◆ **WHAT YOU SHOULD DO**: From the records below, find each line with the string "Barber" and copy it.

Stored data entries
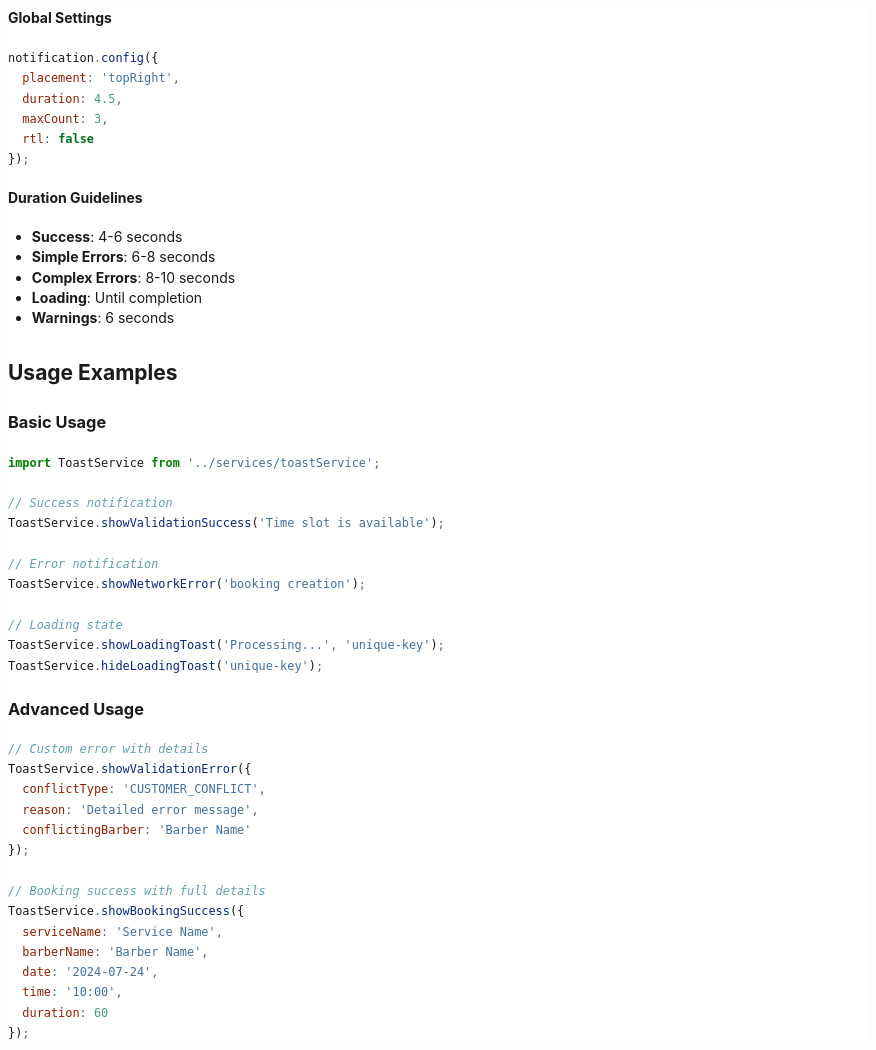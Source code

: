 #### Global Settings
```javascript
notification.config({
  placement: 'topRight',
  duration: 4.5,
  maxCount: 3,
  rtl: false
});
```

#### Duration Guidelines
- **Success**: 4-6 seconds
- **Simple Errors**: 6-8 seconds
- **Complex Errors**: 8-10 seconds
- **Loading**: Until completion
- **Warnings**: 6 seconds

## Usage Examples

### Basic Usage
```javascript
import ToastService from '../services/toastService';

// Success notification
ToastService.showValidationSuccess('Time slot is available');

// Error notification
ToastService.showNetworkError('booking creation');

// Loading state
ToastService.showLoadingToast('Processing...', 'unique-key');
ToastService.hideLoadingToast('unique-key');
```

### Advanced Usage
```javascript
// Custom error with details
ToastService.showValidationError({
  conflictType: 'CUSTOMER_CONFLICT',
  reason: 'Detailed error message',
  conflictingBarber: 'Barber Name'
});

// Booking success with full details
ToastService.showBookingSuccess({
  serviceName: 'Service Name',
  barberName: 'Barber Name',
  date: '2024-07-24',
  time: '10:00',
  duration: 60
});
```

◆ **EXERCISE RESULT**:
  conflictingBarber: 'Barber Name'
  barberName: 'Barber Name',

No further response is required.